Embora com algumas discordâncias, a votação girou em torno das pirâmides do Egito, Taj Mahal, Grand Canyon, Canal do Panamá, Empire State Building, Basílica de São Pedro e a Grande Muralha da China.
Ao recolher os votos, o professor notou que uma estudante estava muito quieta e nem tinha virado sua folha ainda.
Intrigado, ele lhe perguntou se estava tendo problemas com sua lista.
Sim, respondeu ela. -Eu não consigo fazer a minha lista, porque são muitas as maravilhas do mundo.
Tentando auxiliar, o professor sugeriu que ela mostrasse o que já havia escrito e, então, talvez ele e os colegas pudessem colaborar, a fim de que ela se definisse.
A garota relutou um pouco e escreveu:
-Eu penso que as maravilhas do mundo sejam:  1-Tocar 2- Saborear 3-Ver 4-Ouvir 5-Sentir 6-Rir  .e finalmente… 7-Amar
A sala ficou completamente em silêncio.
[com base em texto psicografado por Divaldo Pereira Franco e pela Redação do Momento Espírita]
É maravilhoso observar as façanhas do homem. A imponência das pirâmides do Egito que, até hoje, se constituem um mistério para a engenharia.
É emocionante contemplar a beleza do Taj Mahal, concretizado em homenagem a um grande amor. É espetacular contemplar as dimensões e o trabalho milenar da natureza, na elaboração das formas arrojadas do Grand Canyon.
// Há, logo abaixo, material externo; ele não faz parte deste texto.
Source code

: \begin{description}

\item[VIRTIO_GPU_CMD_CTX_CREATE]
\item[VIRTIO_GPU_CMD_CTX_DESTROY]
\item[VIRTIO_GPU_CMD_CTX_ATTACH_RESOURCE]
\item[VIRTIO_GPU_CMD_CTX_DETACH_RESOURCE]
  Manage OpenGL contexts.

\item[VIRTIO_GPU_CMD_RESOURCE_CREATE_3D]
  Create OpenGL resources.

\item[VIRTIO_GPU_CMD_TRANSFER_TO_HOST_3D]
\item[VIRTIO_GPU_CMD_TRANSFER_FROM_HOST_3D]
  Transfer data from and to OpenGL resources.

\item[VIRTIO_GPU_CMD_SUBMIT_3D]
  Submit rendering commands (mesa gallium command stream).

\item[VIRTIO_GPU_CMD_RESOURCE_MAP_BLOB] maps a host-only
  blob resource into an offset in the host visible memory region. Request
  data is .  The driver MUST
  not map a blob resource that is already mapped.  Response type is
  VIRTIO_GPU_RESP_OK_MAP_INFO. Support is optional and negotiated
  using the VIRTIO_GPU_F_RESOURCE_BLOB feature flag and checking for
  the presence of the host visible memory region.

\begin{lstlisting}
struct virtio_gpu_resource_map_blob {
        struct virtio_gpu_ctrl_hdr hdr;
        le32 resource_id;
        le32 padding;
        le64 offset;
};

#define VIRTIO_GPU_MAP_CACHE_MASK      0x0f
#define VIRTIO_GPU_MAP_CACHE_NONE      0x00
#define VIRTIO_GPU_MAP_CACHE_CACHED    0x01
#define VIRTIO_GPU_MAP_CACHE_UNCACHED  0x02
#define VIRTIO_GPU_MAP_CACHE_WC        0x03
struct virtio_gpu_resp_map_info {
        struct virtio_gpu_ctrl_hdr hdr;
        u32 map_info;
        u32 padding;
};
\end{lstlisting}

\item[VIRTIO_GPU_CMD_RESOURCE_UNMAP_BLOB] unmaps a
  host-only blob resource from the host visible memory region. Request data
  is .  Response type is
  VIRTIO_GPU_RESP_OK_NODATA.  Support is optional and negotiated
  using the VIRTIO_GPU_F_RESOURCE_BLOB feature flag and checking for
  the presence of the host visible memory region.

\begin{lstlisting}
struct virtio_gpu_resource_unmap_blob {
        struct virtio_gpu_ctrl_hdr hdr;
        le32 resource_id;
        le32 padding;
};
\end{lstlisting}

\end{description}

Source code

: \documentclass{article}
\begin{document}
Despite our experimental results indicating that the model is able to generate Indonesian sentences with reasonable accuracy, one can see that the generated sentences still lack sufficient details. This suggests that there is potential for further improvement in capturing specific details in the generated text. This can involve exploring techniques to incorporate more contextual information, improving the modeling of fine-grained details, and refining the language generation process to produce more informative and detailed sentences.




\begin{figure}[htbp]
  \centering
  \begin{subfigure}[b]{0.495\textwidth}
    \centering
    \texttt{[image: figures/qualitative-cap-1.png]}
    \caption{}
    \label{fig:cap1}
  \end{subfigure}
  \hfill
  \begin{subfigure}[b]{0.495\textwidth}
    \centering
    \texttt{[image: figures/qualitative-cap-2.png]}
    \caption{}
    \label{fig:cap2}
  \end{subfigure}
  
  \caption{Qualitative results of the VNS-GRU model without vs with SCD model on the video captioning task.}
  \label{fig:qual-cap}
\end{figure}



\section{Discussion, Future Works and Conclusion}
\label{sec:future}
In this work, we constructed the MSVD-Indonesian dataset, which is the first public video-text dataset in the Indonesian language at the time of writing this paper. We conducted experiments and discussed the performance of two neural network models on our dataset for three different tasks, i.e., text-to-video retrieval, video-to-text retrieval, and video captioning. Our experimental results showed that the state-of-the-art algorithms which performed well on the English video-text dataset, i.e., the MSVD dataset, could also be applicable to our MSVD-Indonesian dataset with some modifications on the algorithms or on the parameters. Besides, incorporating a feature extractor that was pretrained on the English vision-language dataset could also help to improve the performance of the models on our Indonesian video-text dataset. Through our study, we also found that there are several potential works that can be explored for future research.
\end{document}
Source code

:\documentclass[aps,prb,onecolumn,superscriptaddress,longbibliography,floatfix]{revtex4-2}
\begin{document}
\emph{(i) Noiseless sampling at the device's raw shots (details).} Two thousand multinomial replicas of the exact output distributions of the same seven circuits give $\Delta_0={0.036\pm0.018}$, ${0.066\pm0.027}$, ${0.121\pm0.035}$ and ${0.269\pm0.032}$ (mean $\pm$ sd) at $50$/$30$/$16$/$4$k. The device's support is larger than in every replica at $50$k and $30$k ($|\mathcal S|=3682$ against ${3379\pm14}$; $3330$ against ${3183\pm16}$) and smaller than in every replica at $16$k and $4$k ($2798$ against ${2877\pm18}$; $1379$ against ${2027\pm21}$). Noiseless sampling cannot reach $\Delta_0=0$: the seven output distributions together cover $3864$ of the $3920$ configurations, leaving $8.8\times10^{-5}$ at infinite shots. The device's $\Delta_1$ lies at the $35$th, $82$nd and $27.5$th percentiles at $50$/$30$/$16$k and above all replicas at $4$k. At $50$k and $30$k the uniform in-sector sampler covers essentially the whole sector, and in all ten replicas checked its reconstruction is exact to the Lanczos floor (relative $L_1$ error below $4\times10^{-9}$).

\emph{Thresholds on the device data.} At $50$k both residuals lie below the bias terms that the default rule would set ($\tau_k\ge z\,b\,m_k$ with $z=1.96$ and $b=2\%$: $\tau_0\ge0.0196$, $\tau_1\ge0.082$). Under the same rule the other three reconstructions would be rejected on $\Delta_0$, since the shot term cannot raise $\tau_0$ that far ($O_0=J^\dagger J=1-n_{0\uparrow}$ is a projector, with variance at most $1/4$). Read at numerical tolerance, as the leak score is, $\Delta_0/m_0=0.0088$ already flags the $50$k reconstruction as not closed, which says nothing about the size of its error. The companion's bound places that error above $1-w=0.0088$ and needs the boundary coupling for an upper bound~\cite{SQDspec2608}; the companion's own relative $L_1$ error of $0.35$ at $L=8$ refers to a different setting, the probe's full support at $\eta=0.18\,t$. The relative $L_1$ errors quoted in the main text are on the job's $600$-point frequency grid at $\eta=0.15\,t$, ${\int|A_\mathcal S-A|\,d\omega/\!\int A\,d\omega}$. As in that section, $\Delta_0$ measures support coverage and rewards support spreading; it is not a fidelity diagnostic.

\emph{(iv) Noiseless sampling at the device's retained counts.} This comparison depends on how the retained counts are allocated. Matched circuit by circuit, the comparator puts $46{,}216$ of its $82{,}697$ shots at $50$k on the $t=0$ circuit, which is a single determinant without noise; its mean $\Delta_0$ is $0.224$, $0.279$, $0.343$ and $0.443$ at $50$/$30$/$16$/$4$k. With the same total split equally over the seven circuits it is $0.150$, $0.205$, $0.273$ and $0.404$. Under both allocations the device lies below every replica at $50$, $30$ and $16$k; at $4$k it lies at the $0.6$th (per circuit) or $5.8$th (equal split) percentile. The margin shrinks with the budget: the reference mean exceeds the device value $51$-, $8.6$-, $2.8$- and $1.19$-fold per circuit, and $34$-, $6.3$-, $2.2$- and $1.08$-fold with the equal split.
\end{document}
É surpreendente descobrir como o homem venceu o desafio e construiu o Canal do Panamá. É grandioso ver a imponência do Empire State Building, que parece escalar os céus, no rumo ao infinito.
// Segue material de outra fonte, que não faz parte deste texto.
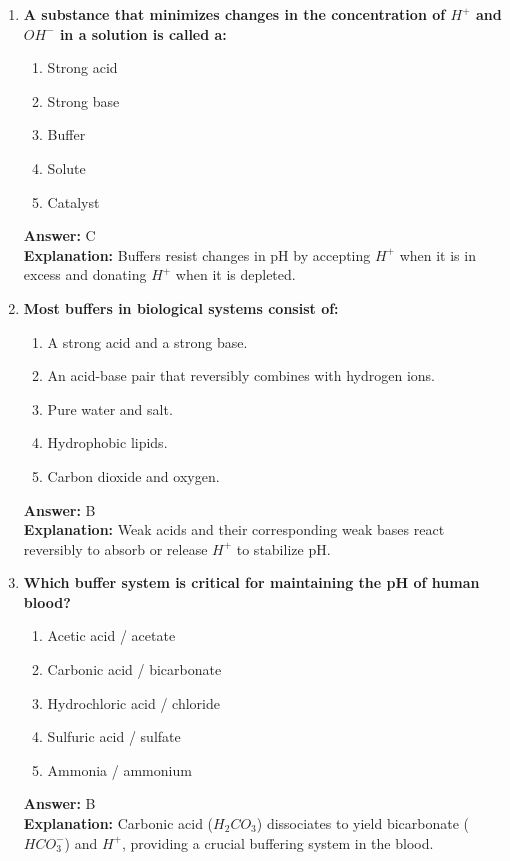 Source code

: \documentclass[11pt, a4paper]{article}
\begin{document}
\begin{enumerate}

\item \textbf{A substance that minimizes changes in the concentration of $H^+$ and $OH^-$ in a solution is called a:}
\begin{enumerate}[label=\Alph*.]
    \item Strong acid
    \item Strong base
    \item Buffer
    \item Solute
    \item Catalyst
\end{enumerate}
\textbf{Answer:} C \\
\textbf{Explanation:} Buffers resist changes in pH by accepting $H^+$ when it is in excess and donating $H^+$ when it is depleted.

\item \textbf{Most buffers in biological systems consist of:}
\begin{enumerate}[label=\Alph*.]
    \item A strong acid and a strong base.
    \item An acid-base pair that reversibly combines with hydrogen ions.
    \item Pure water and salt.
    \item Hydrophobic lipids.
    \item Carbon dioxide and oxygen.
\end{enumerate}
\textbf{Answer:} B \\
\textbf{Explanation:} Weak acids and their corresponding weak bases react reversibly to absorb or release $H^+$ to stabilize pH.

\item \textbf{Which buffer system is critical for maintaining the pH of human blood?}
\begin{enumerate}[label=\Alph*.]
    \item Acetic acid / acetate
    \item Carbonic acid / bicarbonate
    \item Hydrochloric acid / chloride
    \item Sulfuric acid / sulfate
    \item Ammonia / ammonium
\end{enumerate}
\textbf{Answer:} B \\
\textbf{Explanation:} Carbonic acid ($H_2CO_3$) dissociates to yield bicarbonate ($HCO_3^-$) and $H^+$, providing a crucial buffering system in the blood.


\end{enumerate}
\end{document}
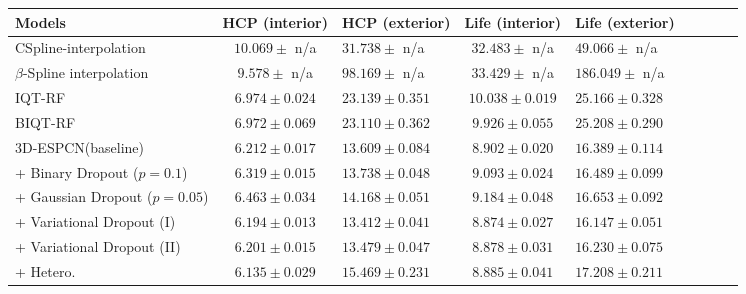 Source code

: \begin{table}
	\center
	\footnotesize
	\begin{tabular}{@{}lclclclcl}
		\hline
		Models & HCP (interior) & HCP (exterior)& Life (interior) & Life (exterior)   \\ 
		\hline	
		CSpline-interpolation & $10.069 \pm$ n/a & $31.738\pm$ n/a & $32.483\pm$ n/a & $49.066\pm$ n/a  \\
		$\beta$-Spline interpolation& $9.578\pm$ n/a  & $98.169\pm$ n/a &$33.429\pm$ n/a &$186.049\pm$ n/a   \\
		IQT-RF & $ 6.974 \pm 0.024$  & $23.139\pm0.351$ & $10.038\pm0.019$&$25.166\pm0.328$   \\ 
		BIQT-RF & $6.972 \pm 0.069$  &$23.110\pm0.362$  & $9.926\pm0.055$ &$25.208\pm0.290$ \\
		\hline 
		3D-ESPCN(baseline)                      & $6.212\pm0.017$    & $13.609\pm0.084$  &$8.902\pm0.020$   &$16.389\pm0.114$\\
		+ Binary Dropout ($p=0.1$)           & $6.319 \pm 0.015$  & $13.738\pm0.048$   &$9.093\pm0.024$  &$16.489\pm0.099$ \\
		+ Gaussian Dropout ($p=0.05$)     & $6.463\pm0.034$    & $14.168\pm0.051$  &$9.184\pm0.048$  & $16.653\pm0.092$\\
		
		+ Variational Dropout (I)                  & $6.194\pm0.013$    & \cellcolor{red!15} $\mathbf{13.412\pm 0.041}$   &$8.874\pm0.027$  &  \cellcolor{red!15} $\mathbf{16.147\pm0.051}$ \\
		+ Variational Dropout (II)                 & $6.201\pm0.015$    & \cellcolor{blue!15}  $13.479\pm0.047$   & $8.878\pm0.031$  &\cellcolor{blue!15} $16.230\pm0.075$ \\
		
		+ Hetero.                                        & $6.135\pm0.029 $   & $15.469\pm 0.231$  & $8.885\pm0.041$ & $17.208\pm0.211$ \\
		

\end{tabular}
\end{table}
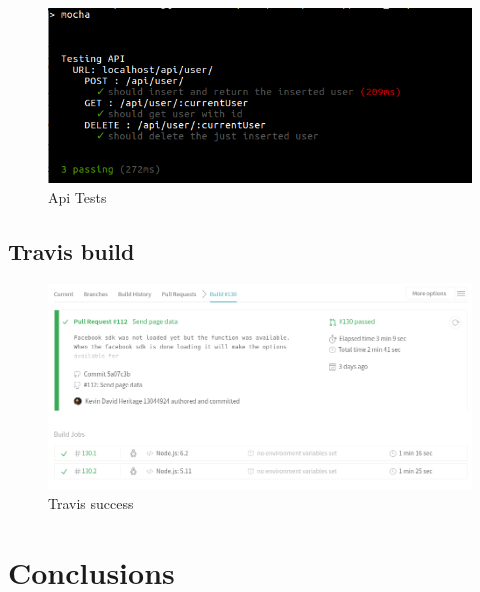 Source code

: \documentclass{article}
\begin{document}
	
	\begin{figure}[H]
	\includegraphics[width=15cm]{images/tests.png}
	\caption{Api Tests}
	\end{figure}
	

	
	
	\pagebreak
	
	\subsection{Travis build}
	\begin{figure}[H]
	\includegraphics[width=15cm]{images/Travis.png}
	\caption{Travis success }
	\end{figure}	
	
	\pagebreak
	
		


\pagebreak
\section{Conclusions}
\end{document}
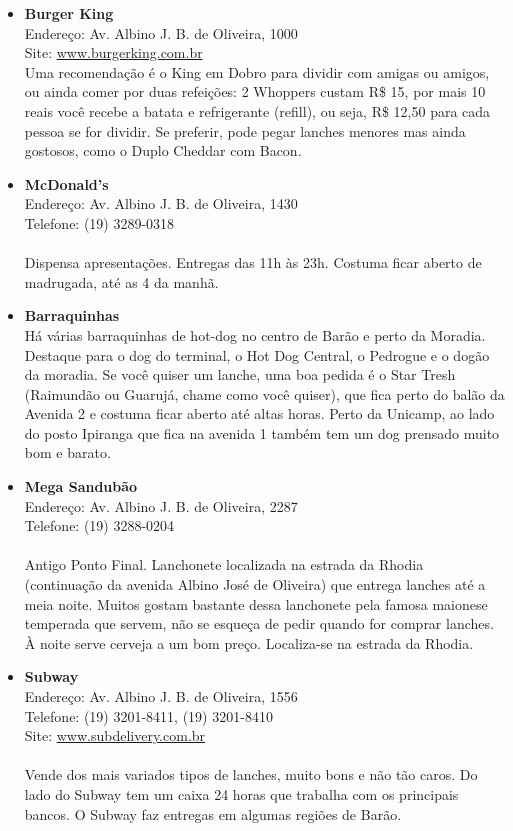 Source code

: \begin{itemize}
\item \textbf{Burger King}
  \\Endereço: Av. Albino J. B. de Oliveira, 1000
  \\Site: \url{www.burgerking.com.br}
  \\Uma recomendação é o King em Dobro para dividir com amigas ou amigos, ou
  ainda comer por duas refeições: 2 Whoppers custam R\$ 15, por mais 10 reais
  você recebe a batata e refrigerante (refill), ou seja, R\$ 12,50 para cada
  pessoa se for dividir. Se preferir, pode pegar lanches menores mas ainda
  gostosos, como o Duplo Cheddar com Bacon.

\item \textbf{McDonald's}
  \\Endereço: Av. Albino J. B. de Oliveira, 1430
  \\Telefone: (19) 3289-0318
  \\
  \\Dispensa apresentações. Entregas das 11h às 23h. Costuma ficar aberto
  de madrugada, até as 4 da manhã.

\item \textbf{Barraquinhas}
  \\Há várias barraquinhas de hot-dog no centro de Barão e perto da Moradia.
  Destaque para o dog do terminal, o Hot Dog Central, o Pedrogue e o dogão da
  moradia. Se você quiser um lanche, uma boa pedida é o Star Tresh (Raimundão
  ou Guarujá, chame como você quiser), que fica perto do balão da Avenida 2 e
  costuma ficar aberto até altas horas. Perto da Unicamp, ao lado do posto
  Ipiranga que fica na avenida 1 também tem um dog prensado muito bom e barato.

\item \textbf{Mega Sandubão}
  \\Endereço: Av. Albino J. B. de Oliveira, 2287
  \\Telefone: (19) 3288-0204
  \\
  \\Antigo Ponto Final. Lanchonete localizada na estrada da Rhodia
  (continuação da avenida Albino José de Oliveira) que entrega lanches até
  a meia noite. Muitos gostam bastante dessa lanchonete pela famosa maionese
  temperada que servem, não se esqueça de pedir quando for comprar lanches. À
  noite serve cerveja a um bom preço. Localiza-se na estrada da Rhodia.

\item \textbf{Subway}
  \\Endereço: Av. Albino J. B. de Oliveira, 1556
  \\Telefone: (19) 3201-8411, (19) 3201-8410
  \\Site: \url{www.subdelivery.com.br}
  \\
  \\Vende dos mais variados tipos de lanches, muito bons e não tão caros. Do
  lado do Subway tem um caixa 24 horas que trabalha com os principais bancos.
  O Subway faz entregas em algumas regiões de Barão.
\end{itemize}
É deslumbrante constatar a arquitetura, a pintura e a escultura da Basílica de São Pedro e o gigantesco esforço dos homens na construção da milenar Muralha da China.
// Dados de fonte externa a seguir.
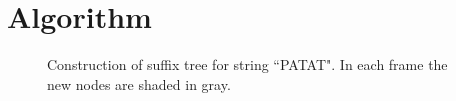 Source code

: \section{Algorithm}

\newcommand{\T}{\ensuremath{\mathcal{T}}}
\newcommand{\N}{\ensuremath{\mathcal{N}}}
\newcommand{\M}{\ensuremath{\mathcal{M}}}
\newcommand{\PP}{\ensuremath{\mathcal{P}}}
\newcommand{\nc}{\ensuremath{nc}}
\newcommand{\RS}{\ensuremath{\mathcal{R}\mathcal{S}}}
\newcommand{\D}{\ensuremath{\mathcal{D}}}
\newcommand{\la}{\ensuremath{\leftarrow}}
\newcommand{\G}{\ensuremath{\mathcal{G}}}
\newcommand{\IS}{\ensuremath{\mathcal{I}\mathcal{S}}}
\newcommand{\Seq}{\ensuremath{\mathcal{S}}}
\newcommand{\dd}{\ensuremath{\delta}}

\begin{figure}[t] 
	\begin{center}
		\caption{Construction of suffix tree for string ``PATAT".  In each frame the new nodes are shaded in gray.}
		\label{fig:suffix_tree}
	\end{center} 
\end{figure} 

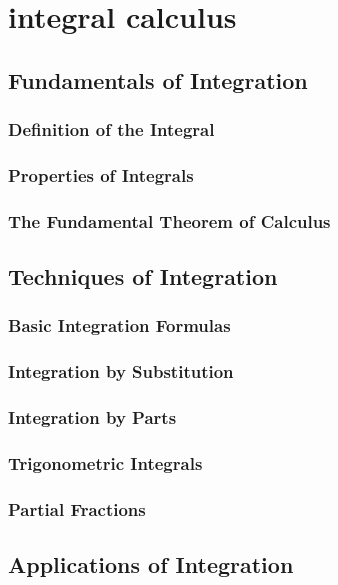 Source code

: \chapterspaceabove{6.75cm} 
\chapterspacebelow{7.25cm} 
\chapter{integral calculus}

\section{Fundamentals of Integration}
    \subsection{Definition of the Integral}
    \subsection{Properties of Integrals}
    \subsection{The Fundamental Theorem of Calculus}

\section{Techniques of Integration}
    \subsection{Basic Integration Formulas}
    \subsection{Integration by Substitution}
    \subsection{Integration by Parts}
    \subsection{Trigonometric Integrals}
    \subsection{Partial Fractions}

\section{Applications of Integration}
Contudo, não poderíamos ver nenhuma dessas maravilhas sem nosso sentido da visão, com que fomos brindados pelo Grande Arquiteto do Universo.
Os sons dos ventos que acariciam as campinas não seriam por nós detectados se não tivéssemos o sentido da audição.
E que dizer do sentido da gustação que nos permite diferenciar a fruta saborosa, os cereais que nos enriquecem a mesa e todas as demais delícias que compõem as refeições de todos os dias, em sua grande variedade?
E nossa capacidade de sorrir, extravasar a alegria que brota, resultante da nossa condição de seres dotados da extraordinária capacidade de amar?
E, quem ama, sente o coração bater descompassado no peito à simples presença do ser amado, que pode ser o marido, a mulher, o pai, a mãe, o irmão, o filho, um amigo.
E o toque que se externa em abraços, em mãos entrelaçadas que nos fazem sentir, sem palavras, apoio, segurança, cuidado, ternura, afeição?
Sim, com certeza são extraordinárias as criações humanas e grandiosas as belezas naturais, contudo, o que o Grande Arquiteto do Universo colocou em nós, como capacidades inerentes a todo ser humano, suplantam qualquer outra maravilha.
Vamos agradecer sempre ao Grande Arquiteto do Universo o coração maravilhosamente desenhado e construído para nos auxiliar no processo da evolução de nossa alma. Agradecer por esse majestoso coração, que dia e noite, na alegria e na dor, no trabalho e no repouso, no prazer e na tristeza, mantém a nossa vida.
Agradecer pela nossa vida, nosso corpo, nossa eterna marcha progressiva, enquanto sentimos, sorrimos, amamos e nos extasiamos com as bênçãos celestes.